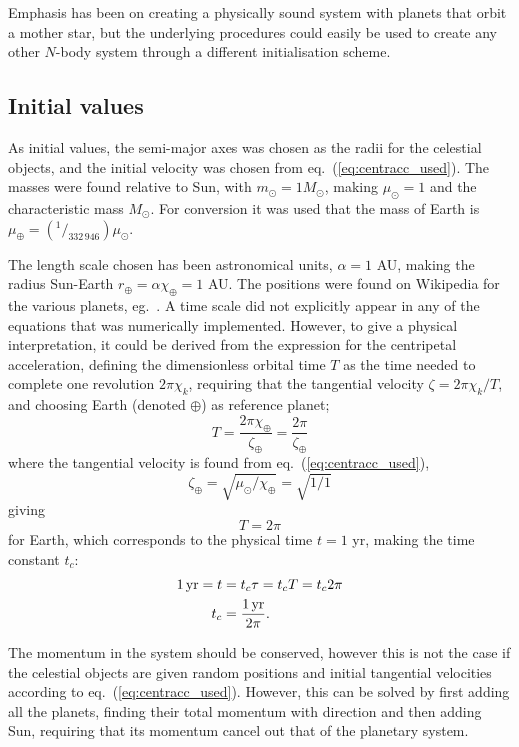 \documentclass[a4paper,11pt]{article}
\begin{document}
Emphasis has been on creating a physically sound system with planets that orbit a mother star, but the underlying procedures could easily be used to create any other $N$-body system through a different initialisation scheme. 

\subsection{Initial values}
As initial values, the semi-major axes was chosen as the radii for the celestial objects, and the initial velocity was chosen from eq.~(\ref{eq:centracc_used}). The masses were found relative to Sun, with $m_\odot = 1 M_\odot$, making $\mu_\odot = 1$ and the characteristic mass $M_\odot$. For conversion it was used that the mass of Earth is $\mu_\oplus = (^1\!/_{332\,946}) \mu_\odot$.

The length scale chosen has been astronomical units, $\alpha = 1$ AU, making the radius Sun-Earth $r_{\oplus} = \alpha \chi_\oplus = 1$ AU. The positions were found on Wikipedia for the various planets, eg.~\cite{Wiki:Saturn}. A time scale did not explicitly appear in any of the equations that was numerically implemented. However, to give a physical interpretation, it could be derived from the expression for the centripetal acceleration, defining the dimensionless orbital time $T$ as the time needed to complete one revolution $2 \pi \chi_k$, requiring that the tangential velocity $\zeta = 2\pi \chi_k / T$, and choosing Earth (denoted $\oplus$) as reference planet;
\[ T = \frac{2\pi \chi_\oplus}{\zeta_\oplus} = \frac{2 \pi}{\zeta_\oplus} \]
where the tangential velocity is found from eq.~(\ref{eq:centracc_used}),
\[ \zeta_\oplus = \sqrt{\mu_\odot/\chi_\oplus} = \sqrt{1/1} \]
giving
\[ T = 2\pi \]
for Earth, which corresponds to the physical time $t = 1$ yr, making the time constant $t_c$:
\begin{align}
    1\, {\rm yr} = t &= t_c \tau = t_c T = t_c 2\pi \notag \\
    t_c &= \frac{1\rm\, yr}{2\pi}. 
    \label{eq:time}
\end{align}

The momentum in the system should be conserved, however this is not the case if the celestial objects are given random positions and initial tangential velocities according to eq.~(\ref{eq:centracc_used}). However, this can be solved by first adding all the planets, finding their total momentum with direction and then adding Sun, requiring that its momentum cancel out that of the planetary system.
\end{document}
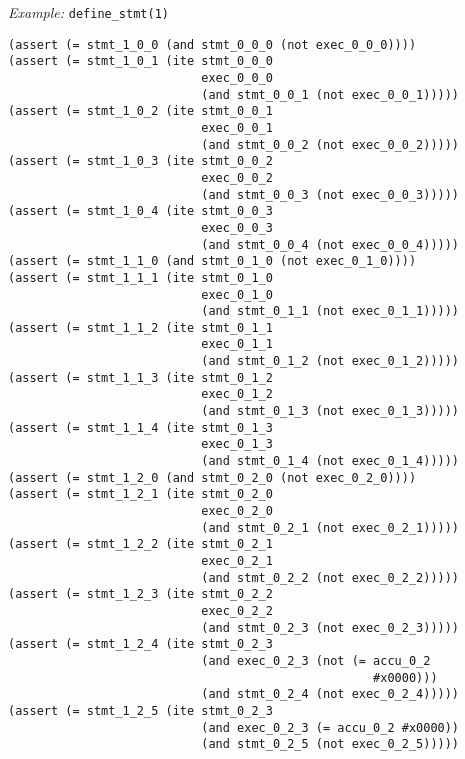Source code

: \noindent
\emph{Example:} \lstinline[style=c++]{define_stmt(1)}

\newpage

\begin{lstlisting}[language=smtlib]
(assert (= stmt_1_0_0 (and stmt_0_0_0 (not exec_0_0_0))))
(assert (= stmt_1_0_1 (ite stmt_0_0_0
                           exec_0_0_0
                           (and stmt_0_0_1 (not exec_0_0_1)))))
(assert (= stmt_1_0_2 (ite stmt_0_0_1
                           exec_0_0_1
                           (and stmt_0_0_2 (not exec_0_0_2)))))
(assert (= stmt_1_0_3 (ite stmt_0_0_2
                           exec_0_0_2
                           (and stmt_0_0_3 (not exec_0_0_3)))))
(assert (= stmt_1_0_4 (ite stmt_0_0_3
                           exec_0_0_3
                           (and stmt_0_0_4 (not exec_0_0_4)))))
(assert (= stmt_1_1_0 (and stmt_0_1_0 (not exec_0_1_0))))
(assert (= stmt_1_1_1 (ite stmt_0_1_0
                           exec_0_1_0
                           (and stmt_0_1_1 (not exec_0_1_1)))))
(assert (= stmt_1_1_2 (ite stmt_0_1_1
                           exec_0_1_1
                           (and stmt_0_1_2 (not exec_0_1_2)))))
(assert (= stmt_1_1_3 (ite stmt_0_1_2
                           exec_0_1_2
                           (and stmt_0_1_3 (not exec_0_1_3)))))
(assert (= stmt_1_1_4 (ite stmt_0_1_3
                           exec_0_1_3
                           (and stmt_0_1_4 (not exec_0_1_4)))))
(assert (= stmt_1_2_0 (and stmt_0_2_0 (not exec_0_2_0))))
(assert (= stmt_1_2_1 (ite stmt_0_2_0
                           exec_0_2_0
                           (and stmt_0_2_1 (not exec_0_2_1)))))
(assert (= stmt_1_2_2 (ite stmt_0_2_1
                           exec_0_2_1
                           (and stmt_0_2_2 (not exec_0_2_2)))))
(assert (= stmt_1_2_3 (ite stmt_0_2_2
                           exec_0_2_2
                           (and stmt_0_2_3 (not exec_0_2_3)))))
(assert (= stmt_1_2_4 (ite stmt_0_2_3
                           (and exec_0_2_3 (not (= accu_0_2
                                                   #x0000)))
                           (and stmt_0_2_4 (not exec_0_2_4)))))
(assert (= stmt_1_2_5 (ite stmt_0_2_3
                           (and exec_0_2_3 (= accu_0_2 #x0000))
                           (and stmt_0_2_5 (not exec_0_2_5)))))
\end{lstlisting}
□ □ □ □ □ □ □
## YOUR INSTRUCTIONS
Write out the lines of the listing from the one with "(and exec_0_2_3 (not" to the very end, inclusive, exactly as they appear and with nothing added.

## SOLUTION TO THIS TASK
                           (and exec_0_2_3 (not (= accu_0_2
                                                   #x0000)))
                           (and stmt_0_2_4 (not exec_0_2_4)))))
(assert (= stmt_1_2_5 (ite stmt_0_2_3
                           (and exec_0_2_3 (= accu_0_2 #x0000))
                           (and stmt_0_2_5 (not exec_0_2_5)))))
\end{lstlisting}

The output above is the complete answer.